What is being asked =
The task calls for each line of the records below in which the word "profile" appears.

• • • •

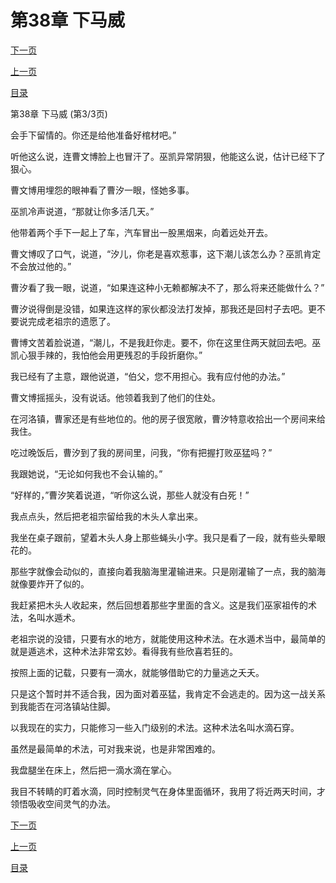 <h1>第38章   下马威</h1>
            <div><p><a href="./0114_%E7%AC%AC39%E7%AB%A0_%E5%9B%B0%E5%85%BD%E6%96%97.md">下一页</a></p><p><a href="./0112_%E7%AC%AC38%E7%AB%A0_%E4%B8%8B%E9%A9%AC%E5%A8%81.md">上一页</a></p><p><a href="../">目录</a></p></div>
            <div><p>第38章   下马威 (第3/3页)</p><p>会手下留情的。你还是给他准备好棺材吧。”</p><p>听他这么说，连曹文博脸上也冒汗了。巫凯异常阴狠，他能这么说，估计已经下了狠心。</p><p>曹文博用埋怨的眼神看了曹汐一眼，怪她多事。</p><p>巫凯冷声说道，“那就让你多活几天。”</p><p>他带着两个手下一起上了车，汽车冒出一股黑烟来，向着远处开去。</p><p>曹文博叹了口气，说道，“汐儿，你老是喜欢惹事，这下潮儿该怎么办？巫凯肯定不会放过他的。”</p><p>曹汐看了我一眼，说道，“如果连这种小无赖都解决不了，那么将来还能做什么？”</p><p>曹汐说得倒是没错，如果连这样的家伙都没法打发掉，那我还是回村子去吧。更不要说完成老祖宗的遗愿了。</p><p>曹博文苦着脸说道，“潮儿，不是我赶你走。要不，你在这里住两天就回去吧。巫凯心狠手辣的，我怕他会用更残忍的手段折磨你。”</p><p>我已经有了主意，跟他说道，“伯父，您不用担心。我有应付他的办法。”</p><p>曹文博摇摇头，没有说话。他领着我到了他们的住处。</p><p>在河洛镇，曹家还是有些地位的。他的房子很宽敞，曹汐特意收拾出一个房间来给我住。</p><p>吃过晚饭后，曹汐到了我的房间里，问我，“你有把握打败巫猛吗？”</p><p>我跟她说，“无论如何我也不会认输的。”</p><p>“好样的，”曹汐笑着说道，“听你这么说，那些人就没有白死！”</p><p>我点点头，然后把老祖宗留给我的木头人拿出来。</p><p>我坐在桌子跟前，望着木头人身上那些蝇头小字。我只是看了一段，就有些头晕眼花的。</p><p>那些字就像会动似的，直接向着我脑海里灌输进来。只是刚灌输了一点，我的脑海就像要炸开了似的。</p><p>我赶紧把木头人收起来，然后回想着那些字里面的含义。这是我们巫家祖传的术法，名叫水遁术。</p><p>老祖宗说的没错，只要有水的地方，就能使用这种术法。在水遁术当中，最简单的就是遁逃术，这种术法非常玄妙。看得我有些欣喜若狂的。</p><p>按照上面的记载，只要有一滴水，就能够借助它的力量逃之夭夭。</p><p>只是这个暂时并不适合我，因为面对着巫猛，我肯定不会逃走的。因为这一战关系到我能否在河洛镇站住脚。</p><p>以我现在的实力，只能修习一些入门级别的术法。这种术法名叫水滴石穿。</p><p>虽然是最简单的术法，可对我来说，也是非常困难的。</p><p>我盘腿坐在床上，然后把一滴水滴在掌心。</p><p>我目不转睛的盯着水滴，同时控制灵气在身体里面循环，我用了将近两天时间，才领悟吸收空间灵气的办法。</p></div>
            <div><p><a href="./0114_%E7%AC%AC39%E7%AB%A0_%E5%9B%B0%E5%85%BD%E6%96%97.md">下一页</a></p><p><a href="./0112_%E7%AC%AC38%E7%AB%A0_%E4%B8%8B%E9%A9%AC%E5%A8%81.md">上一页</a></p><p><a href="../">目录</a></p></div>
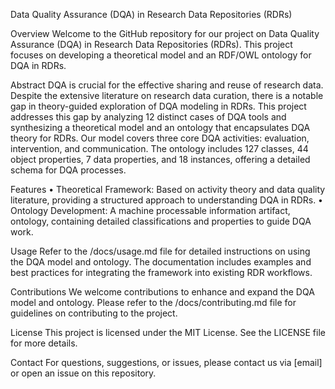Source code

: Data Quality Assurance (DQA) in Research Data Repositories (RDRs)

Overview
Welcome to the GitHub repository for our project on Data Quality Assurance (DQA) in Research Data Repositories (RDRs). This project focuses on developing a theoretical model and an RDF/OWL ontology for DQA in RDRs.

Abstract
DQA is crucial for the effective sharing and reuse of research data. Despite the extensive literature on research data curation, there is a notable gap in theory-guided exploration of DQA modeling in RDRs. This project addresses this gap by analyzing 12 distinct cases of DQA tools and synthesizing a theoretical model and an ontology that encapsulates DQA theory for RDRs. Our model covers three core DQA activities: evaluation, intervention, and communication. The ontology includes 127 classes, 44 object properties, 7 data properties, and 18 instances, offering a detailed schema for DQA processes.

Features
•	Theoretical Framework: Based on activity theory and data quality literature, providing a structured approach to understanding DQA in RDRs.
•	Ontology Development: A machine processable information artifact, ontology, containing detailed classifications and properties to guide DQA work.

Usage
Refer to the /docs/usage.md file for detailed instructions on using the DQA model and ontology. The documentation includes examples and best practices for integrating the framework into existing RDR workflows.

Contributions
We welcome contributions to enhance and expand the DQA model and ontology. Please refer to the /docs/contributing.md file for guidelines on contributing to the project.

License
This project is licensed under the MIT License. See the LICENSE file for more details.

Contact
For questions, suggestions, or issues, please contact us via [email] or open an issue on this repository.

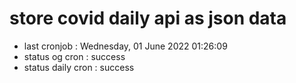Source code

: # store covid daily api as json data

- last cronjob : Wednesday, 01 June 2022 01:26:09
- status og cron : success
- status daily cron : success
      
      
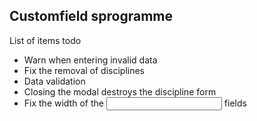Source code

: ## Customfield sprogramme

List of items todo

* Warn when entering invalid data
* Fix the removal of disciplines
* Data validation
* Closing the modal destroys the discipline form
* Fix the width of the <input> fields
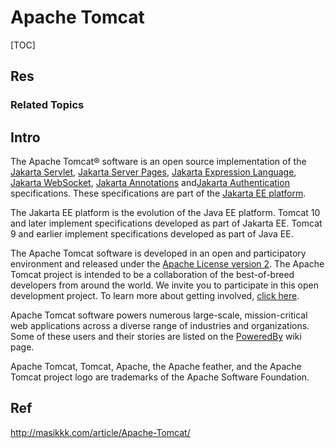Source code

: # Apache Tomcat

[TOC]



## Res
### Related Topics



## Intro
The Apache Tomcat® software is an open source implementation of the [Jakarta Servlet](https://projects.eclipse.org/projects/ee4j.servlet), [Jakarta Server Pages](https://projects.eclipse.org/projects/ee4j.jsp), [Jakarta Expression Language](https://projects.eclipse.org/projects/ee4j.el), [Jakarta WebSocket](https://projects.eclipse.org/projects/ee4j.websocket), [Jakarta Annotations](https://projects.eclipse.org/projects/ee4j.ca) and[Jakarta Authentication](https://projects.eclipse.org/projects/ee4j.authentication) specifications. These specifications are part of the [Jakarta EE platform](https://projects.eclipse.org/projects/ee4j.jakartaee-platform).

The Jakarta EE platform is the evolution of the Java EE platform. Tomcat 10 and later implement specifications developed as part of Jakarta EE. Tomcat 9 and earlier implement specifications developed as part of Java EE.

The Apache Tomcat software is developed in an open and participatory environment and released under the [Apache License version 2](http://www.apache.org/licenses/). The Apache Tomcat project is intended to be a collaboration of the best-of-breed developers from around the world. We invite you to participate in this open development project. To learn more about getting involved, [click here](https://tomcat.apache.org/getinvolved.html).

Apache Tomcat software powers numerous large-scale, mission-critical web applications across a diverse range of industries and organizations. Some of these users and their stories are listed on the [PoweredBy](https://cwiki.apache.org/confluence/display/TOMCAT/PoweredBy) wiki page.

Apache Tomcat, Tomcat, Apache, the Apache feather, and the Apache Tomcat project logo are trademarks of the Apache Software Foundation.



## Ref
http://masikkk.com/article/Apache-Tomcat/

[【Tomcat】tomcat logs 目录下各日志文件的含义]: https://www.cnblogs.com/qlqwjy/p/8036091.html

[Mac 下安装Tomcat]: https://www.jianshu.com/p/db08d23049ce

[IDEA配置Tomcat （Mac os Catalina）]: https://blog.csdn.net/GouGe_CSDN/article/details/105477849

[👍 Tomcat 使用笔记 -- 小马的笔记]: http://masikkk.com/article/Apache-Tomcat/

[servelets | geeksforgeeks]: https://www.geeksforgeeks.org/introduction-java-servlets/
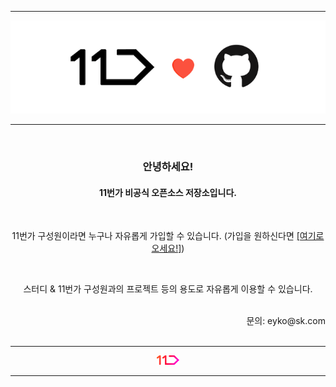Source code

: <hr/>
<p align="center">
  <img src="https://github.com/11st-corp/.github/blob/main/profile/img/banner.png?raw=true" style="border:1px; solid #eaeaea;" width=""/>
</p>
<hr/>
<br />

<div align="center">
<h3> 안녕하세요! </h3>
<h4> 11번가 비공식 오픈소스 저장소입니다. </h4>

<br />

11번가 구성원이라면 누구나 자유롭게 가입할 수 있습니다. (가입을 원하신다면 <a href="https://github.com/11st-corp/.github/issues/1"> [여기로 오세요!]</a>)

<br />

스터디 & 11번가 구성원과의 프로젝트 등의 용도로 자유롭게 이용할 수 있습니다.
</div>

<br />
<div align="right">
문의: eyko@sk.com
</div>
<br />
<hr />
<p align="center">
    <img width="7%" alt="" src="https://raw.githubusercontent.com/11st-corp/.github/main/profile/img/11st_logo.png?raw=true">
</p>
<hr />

• • • •

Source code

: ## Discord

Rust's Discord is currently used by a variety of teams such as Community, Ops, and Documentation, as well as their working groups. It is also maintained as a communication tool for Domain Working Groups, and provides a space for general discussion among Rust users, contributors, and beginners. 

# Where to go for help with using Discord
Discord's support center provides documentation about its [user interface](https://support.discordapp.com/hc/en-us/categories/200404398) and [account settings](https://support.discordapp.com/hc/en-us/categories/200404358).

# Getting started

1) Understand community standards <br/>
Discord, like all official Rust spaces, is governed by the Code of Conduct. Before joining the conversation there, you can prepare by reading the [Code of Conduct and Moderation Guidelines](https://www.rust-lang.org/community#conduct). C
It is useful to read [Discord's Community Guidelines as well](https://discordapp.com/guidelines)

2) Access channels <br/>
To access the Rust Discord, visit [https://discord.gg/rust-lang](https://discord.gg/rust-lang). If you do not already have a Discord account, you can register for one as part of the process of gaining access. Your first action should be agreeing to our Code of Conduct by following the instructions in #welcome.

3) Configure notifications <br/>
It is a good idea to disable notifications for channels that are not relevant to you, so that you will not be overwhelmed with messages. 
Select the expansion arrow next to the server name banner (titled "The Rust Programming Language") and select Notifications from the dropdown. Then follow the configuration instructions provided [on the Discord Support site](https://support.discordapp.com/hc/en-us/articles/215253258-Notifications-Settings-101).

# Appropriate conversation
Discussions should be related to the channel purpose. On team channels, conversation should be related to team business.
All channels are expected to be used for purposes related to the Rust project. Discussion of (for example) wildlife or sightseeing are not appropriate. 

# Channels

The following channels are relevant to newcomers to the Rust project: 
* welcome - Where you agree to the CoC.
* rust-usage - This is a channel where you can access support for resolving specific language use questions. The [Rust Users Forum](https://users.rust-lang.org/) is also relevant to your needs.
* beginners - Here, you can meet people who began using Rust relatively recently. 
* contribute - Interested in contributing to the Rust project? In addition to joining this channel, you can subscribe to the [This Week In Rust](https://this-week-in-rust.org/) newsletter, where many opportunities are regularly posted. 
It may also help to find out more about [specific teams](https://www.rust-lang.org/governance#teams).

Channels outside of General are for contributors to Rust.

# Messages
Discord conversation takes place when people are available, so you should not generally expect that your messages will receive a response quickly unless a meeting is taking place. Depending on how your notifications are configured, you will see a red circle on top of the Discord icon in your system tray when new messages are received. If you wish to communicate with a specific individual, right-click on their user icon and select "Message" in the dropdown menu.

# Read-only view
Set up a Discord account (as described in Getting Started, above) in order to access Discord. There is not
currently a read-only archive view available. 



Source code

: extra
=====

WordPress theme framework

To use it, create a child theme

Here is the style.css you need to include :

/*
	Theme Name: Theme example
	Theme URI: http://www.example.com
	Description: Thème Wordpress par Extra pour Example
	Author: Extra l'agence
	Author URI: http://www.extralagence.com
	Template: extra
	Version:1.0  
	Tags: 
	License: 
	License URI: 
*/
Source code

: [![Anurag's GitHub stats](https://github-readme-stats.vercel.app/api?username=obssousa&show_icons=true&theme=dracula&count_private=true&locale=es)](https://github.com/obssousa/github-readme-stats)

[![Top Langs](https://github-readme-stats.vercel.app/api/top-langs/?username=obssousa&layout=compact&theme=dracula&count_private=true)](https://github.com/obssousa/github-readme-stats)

• • • •

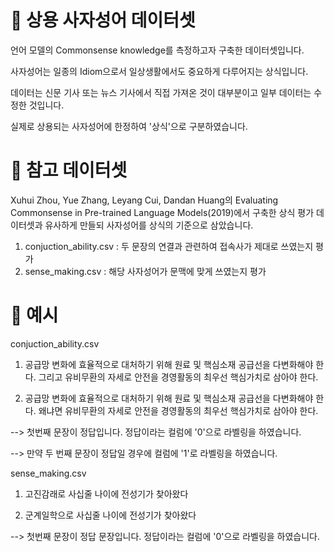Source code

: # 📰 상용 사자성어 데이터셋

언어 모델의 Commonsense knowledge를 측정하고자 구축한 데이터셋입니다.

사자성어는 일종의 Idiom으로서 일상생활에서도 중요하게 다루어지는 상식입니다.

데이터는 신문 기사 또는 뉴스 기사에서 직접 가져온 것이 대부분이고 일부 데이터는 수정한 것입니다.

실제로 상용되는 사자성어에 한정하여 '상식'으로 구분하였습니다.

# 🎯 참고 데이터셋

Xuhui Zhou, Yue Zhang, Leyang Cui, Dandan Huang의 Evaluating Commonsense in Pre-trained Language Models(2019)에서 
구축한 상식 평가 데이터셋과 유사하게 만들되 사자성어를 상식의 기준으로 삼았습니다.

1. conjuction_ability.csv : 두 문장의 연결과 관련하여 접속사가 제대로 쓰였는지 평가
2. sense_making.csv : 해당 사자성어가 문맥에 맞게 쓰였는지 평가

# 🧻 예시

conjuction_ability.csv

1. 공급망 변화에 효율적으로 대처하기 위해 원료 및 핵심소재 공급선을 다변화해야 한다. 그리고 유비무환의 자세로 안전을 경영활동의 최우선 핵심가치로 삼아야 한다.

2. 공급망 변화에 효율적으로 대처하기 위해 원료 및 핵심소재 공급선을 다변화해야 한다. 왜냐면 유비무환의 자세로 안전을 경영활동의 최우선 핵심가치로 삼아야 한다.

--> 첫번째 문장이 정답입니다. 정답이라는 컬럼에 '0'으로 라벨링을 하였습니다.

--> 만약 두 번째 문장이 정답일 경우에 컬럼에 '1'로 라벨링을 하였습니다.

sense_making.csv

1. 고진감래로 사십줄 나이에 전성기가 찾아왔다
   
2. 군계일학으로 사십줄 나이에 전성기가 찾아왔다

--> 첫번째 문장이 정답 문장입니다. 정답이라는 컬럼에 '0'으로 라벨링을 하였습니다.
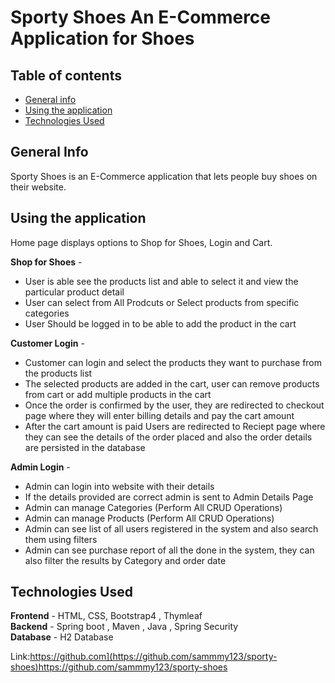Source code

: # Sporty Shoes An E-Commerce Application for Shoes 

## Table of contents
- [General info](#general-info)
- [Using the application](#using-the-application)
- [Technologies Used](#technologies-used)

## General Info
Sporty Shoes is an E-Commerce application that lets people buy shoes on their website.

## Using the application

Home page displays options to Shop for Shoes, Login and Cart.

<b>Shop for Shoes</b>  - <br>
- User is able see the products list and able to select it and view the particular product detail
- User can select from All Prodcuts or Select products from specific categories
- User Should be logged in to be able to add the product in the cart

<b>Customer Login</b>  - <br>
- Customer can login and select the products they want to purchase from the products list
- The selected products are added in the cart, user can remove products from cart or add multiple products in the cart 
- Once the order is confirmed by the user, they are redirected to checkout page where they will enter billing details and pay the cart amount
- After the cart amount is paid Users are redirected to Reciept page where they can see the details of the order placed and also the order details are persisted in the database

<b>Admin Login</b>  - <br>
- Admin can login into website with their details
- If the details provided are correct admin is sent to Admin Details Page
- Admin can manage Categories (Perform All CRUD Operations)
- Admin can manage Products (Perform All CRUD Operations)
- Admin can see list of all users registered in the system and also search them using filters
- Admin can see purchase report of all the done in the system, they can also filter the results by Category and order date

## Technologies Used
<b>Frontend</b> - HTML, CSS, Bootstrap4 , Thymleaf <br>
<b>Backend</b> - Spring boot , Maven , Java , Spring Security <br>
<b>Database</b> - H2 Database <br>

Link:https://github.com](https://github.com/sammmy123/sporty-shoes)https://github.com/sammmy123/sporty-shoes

• • • •

Answer =
  <img src="https://github.com/11st-corp/.github/blob/main/profile/img/banner.png?raw=true" style="border:1px; solid #eaeaea;" width=""/>
    <img width="7%" alt="" src="https://raw.githubusercontent.com/11st-corp/.github/main/profile/img/11st_logo.png?raw=true">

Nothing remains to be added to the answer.